Mali Islamists destroy tombs at ancient Timbuktu mosque
BAMAKO - Agence France-Presse
A still from a video shows Islamist militants destroying an ancient shrine in Timbuktu on July 1, 2012. AFP Photo
The Islamists controlling northern Mali destroyed two tombs at the ancient Djingareyber mud mosque today in Timbuktu, an endangered World Heritage site, witnesses told AFP.
"Currently the Islamists are busy destroying two tombs of Timbuktu's great Djingareyber mosque. They are shooting in the air to chase away the crowd, to scare them," one witness said.
"The two mausolea are adjacent to the western wall of the great mosque and the Islamists have hoes, chisels, they are hitting the mausolea which are made out of packed earth," said a source close to the mosque's imam.
"They say they will destroy everything." Another witness reported that the Islamists had cried "Allahu Akbar" (God Is Great) as they hammered away at the mosque, one of the most important in Timbuktu.
He added that the Islamists had blocked off two main roads leading to the mosque, which was one of the fabled city's main tourist attractions before the region became a no-go area for Westerners.
The same witness reported that the Islamists had asked a television crew from the Qatar-based news channel Al-Jazeera to film their actions.
The fighters from the Islamist group Ansar Dine (Defenders of Faith) began their destruction of the city's cultural treasures on July 1, shortly after UNESCO placed them on a list of endangered World Heritage sites.
Declaring the ancient Muslim shrines "haram", or forbidden in Islam, Ansar Dine set about destroying seven of Timbuktu's 16 mausolea of ancient Muslim saints.
They also destroyed the sacred door of the 15th-century Sidi Yahya mosque.
Along with Sidi Yahya, Djingareyber and the Sankore mosque bear witness to Timbuktu's golden age as an intellectual and spiritual capital which was crucial in the spread of Islam throughout Africa.
According to the UNESCO website, the Djingareyber mosque -- the oldest of the three -- was built by the sultan Kankan Moussa after his return in 1325 from a pilgrimage to Mecca. All have been restored several times.
Ansar Dine had paused their campaign of destruction for about a week, but said they would continue destroying all the shrines "without exception" amid an outpouring of grief and outrage both at home and abroad.
On Tuesday a source in Ansar Dine told AFP that "from now on, as soon as foreigners speak of Timbuktu" they would attack anything referred to as a World Heritage site.

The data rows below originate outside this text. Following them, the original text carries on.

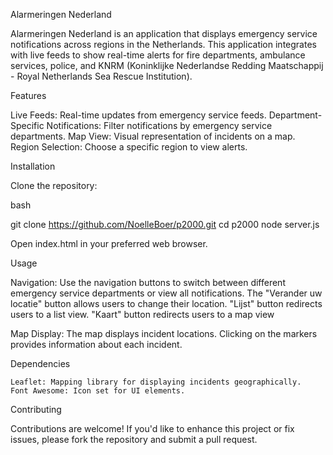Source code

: Alarmeringen Nederland

Alarmeringen Nederland is an application that displays emergency service notifications across regions in the Netherlands. This application integrates with live feeds to show real-time alerts for fire departments, ambulance services, police, and KNRM (Koninklijke Nederlandse Redding Maatschappij - Royal Netherlands Sea Rescue Institution).

Features

Live Feeds: Real-time updates from emergency service feeds.
Department-Specific Notifications: Filter notifications by emergency service departments.
Map View: Visual representation of incidents on a map.
Region Selection: Choose a specific region to view alerts.

Installation

Clone the repository:

bash

git clone https://github.com/NoelleBoer/p2000.git
cd p2000
node server.js

Open index.html in your preferred web browser.

Usage

Navigation:
    Use the navigation buttons to switch between different emergency service departments or view all notifications.
    The "Verander uw locatie" button allows users to change their location.
    "Lijst" button redirects users to a list view.
    "Kaart" button redirects users to a map view

Map Display:
    The map displays incident locations.
    Clicking on the markers provides information about each incident.

Dependencies

    Leaflet: Mapping library for displaying incidents geographically.
    Font Awesome: Icon set for UI elements.

Contributing

Contributions are welcome! If you'd like to enhance this project or fix issues, please fork the repository and submit a pull request.
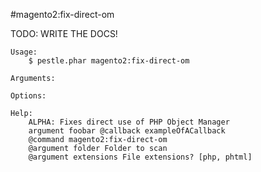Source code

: #magento2:fix-direct-om

TODO: WRITE THE DOCS!
    
    Usage: 
        $ pestle.phar magento2:fix-direct-om
    
    Arguments:
    
    Options:
    
    Help:
        ALPHA: Fixes direct use of PHP Object Manager
        argument foobar @callback exampleOfACallback
        @command magento2:fix-direct-om
        @argument folder Folder to scan
        @argument extensions File extensions? [php, phtml]
    
    
    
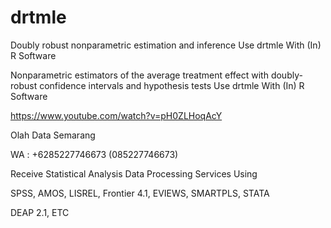 # drtmle
Doubly robust nonparametric estimation and inference Use drtmle With (In) R Software

Nonparametric estimators of the average treatment effect with doubly-robust confidence intervals and hypothesis tests Use drtmle With (In) R Software

https://www.youtube.com/watch?v=pH0ZLHoqAcY

Olah Data Semarang

WA : +6285227746673 (085227746673)

Receive Statistical Analysis Data Processing Services Using

SPSS, AMOS, LISREL, Frontier 4.1, EVIEWS, SMARTPLS, STATA

DEAP 2.1, ETC
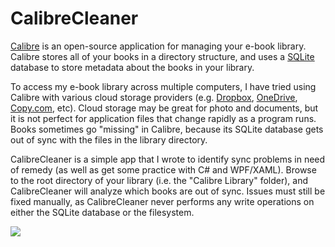 # CalibreCleaner

[Calibre](http://calibre-ebook.com/) is an open-source application for managing your e-book 
library.  Calibre stores all of your books in a directory structure, and uses a 
[SQLite](http://sqlite.org/) database to store metadata about the books in your library.

To access my e-book library across multiple computers, I have tried using Calibre with 
various cloud storage providers (e.g. [Dropbox](https://www.dropbox.com/), 
[OneDrive](https://onedrive.live.com/), [Copy.com](https://www.copy.com/), etc).  Cloud 
storage may be great for photo and documents, but it is not perfect for application files 
that change rapidly as a program runs.  Books sometimes go "missing" in Calibre, because 
its SQLite database gets out of sync with the files in the library directory.

CalibreCleaner is a simple app that I wrote to identify sync problems in need of remedy 
(as well as get some practice with C# and WPF/XAML).  Browse to the root directory of your 
library (i.e. the "Calibre Library" folder), and CalibreCleaner will analyze which books 
are out of sync.  Issues must still be fixed manually, as CalibreCleaner never performs 
any write operations on either the SQLite database or the filesystem.

<img src="https://raw.githubusercontent.com/steve-perkins/CalibreCleaner/master/screenshot.png"/>
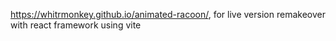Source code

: https://whitrmonkey.github.io/animated-racoon/, for live version remakeover with react framework using vite
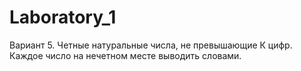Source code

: # Laboratory_1
Вариант 5.
Четные натуральные числа, не превышающие К цифр. Каждое число на нечетном месте выводить словами.
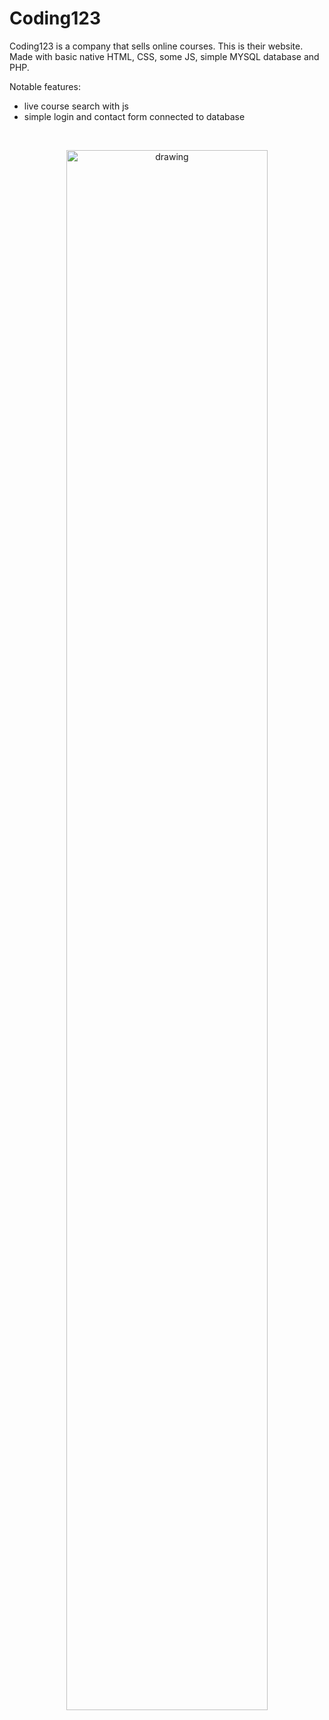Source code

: # Coding123
Coding123 is a company that sells online courses. This is their website. Made with basic native HTML, CSS, some JS, simple MYSQL database and PHP.

Notable features:
* live course search with js
* simple login and contact form connected to database


</br>
<p align="center">
    <img src="./image/readme-img/course-search.png" alt="drawing" width="80%" />
</p>



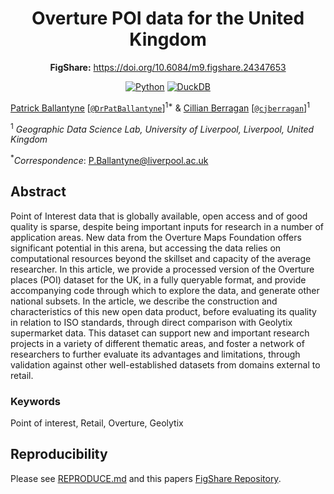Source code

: <div align="center">

# Overture POI data for the United Kingdom

**FigShare:** https://doi.org/10.6084/m9.figshare.24347653

<a href="https://www.python.org"><img alt="Python" src="https://img.shields.io/badge/python%20-%2314354C.svg?&style=for-the-badge&logo=python&logoColor=white"/></a>
<a href="https://pytorchlightning.ai/"><img alt="DuckDB" src="https://img.shields.io/badge/-DuckDB-yellow?style=for-the-badge"></a>


</div>

[Patrick Ballantyne](https://www.liverpool.ac.uk/environmental-sciences/staff/patrick-ballantyne) \[[`@DrPatBallantyne`](http://twitter.com/alel_domi)\]<sup>1\*</sup> &
[Cillian Berragan](https://www.liverpool.ac.uk/geographic-data-science/our-people/) \[[`@cjberragan`](http://twitter.com/cjberragan)\]<sup>1</sup>

<sup>1</sup> _Geographic Data Science Lab, University of Liverpool, Liverpool, United Kingdom_  

<sup>\*</sup>_Correspondence_: P.Ballantyne@liverpool.ac.uk

## Abstract

Point of Interest data that is globally available, open access and of good quality is sparse, despite being important inputs for research in a number of application areas. New data from the Overture Maps Foundation offers significant potential in this arena, but accessing the data relies on computational resources beyond the skillset and capacity of the average researcher. In this article, we provide a processed version of the Overture places (POI) dataset for the UK, in a fully queryable format, and provide accompanying code through which to explore the data, and generate other national subsets. In the article, we describe the construction and characteristics of this new open data product, before evaluating its quality in relation to ISO standards, through direct comparison with Geolytix supermarket data. This dataset can support new and important research projects in a variety of different thematic areas, and foster a network of researchers to further evaluate its advantages and limitations, through validation against other well-established datasets from domains external to retail. 

### Keywords

Point of interest, Retail, Overture, Geolytix 

## Reproducibility

Please see [REPRODUCE.md](REPRODUCE.md) and this papers [FigShare Repository](https://figshare.com/articles/journal_contribution/_b_Overture_POI_data_for_the_United_Kingdom_a_comprehensive_queryable_open_data_product_validated_against_Geolytix_supermarket_data_b_/24347653).
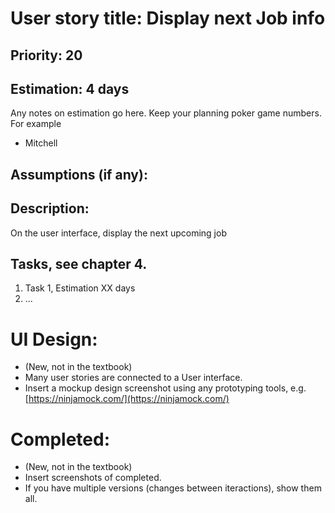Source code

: # User story title: Display next Job info

## Priority: 20

## Estimation: 4 days
Any notes on estimation go here. Keep your planning poker game numbers. For example
* Mitchell 

## Assumptions (if any):

## Description:
On the user interface, display the next upcoming job

## Tasks, see chapter 4.

1. Task 1, Estimation XX days
2. ...


# UI Design:
* (New, not in the textbook) 
* Many user stories are connected to a User interface.
* Insert a mockup design screenshot using any prototyping tools, e.g. [https://ninjamock.com/](https://ninjamock.com/)

# Completed:
* (New, not in the textbook) 
* Insert screenshots of completed. 
* If you have multiple versions (changes between iteractions), show them all.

"There is no world heritage, it doesn't exist. The infidels must not get involved in our business," said a Tunisian jihadist who gave his name only as Ahmed and said he was part of Ansar Dine's "media committee." "We will destroy everything, even if the mausolea are inside the mosques, and afterwards we will destroy the mausolea in the region of Timbuktu," he said.
More ancient tombs are situated in the towns of Araouane and Gassra-Cheick in the greater Timbuktu region.
A March 22 coup in Mali eased the way for Tuareg separatist rebels to seize a vast area in the north that they consider their homeland.
However, the previously unknown Ansar Dine group seized the upper hand while fighting on their flanks. Openly allied with the north African group Al-Qaeda in the Islamic Maghreb, they have since pushed the Tuareg rebels from all positions of power.
The international community fears the desert region, which is larger than France, will become a new haven for terrorist activity, and the Islamists have threatened any country that joins a possible military intervention force in Mali.
West African mediators have ordered Mali's embattled interim government to form a unity government by July 31 that will be better able to deal with the northern occupation.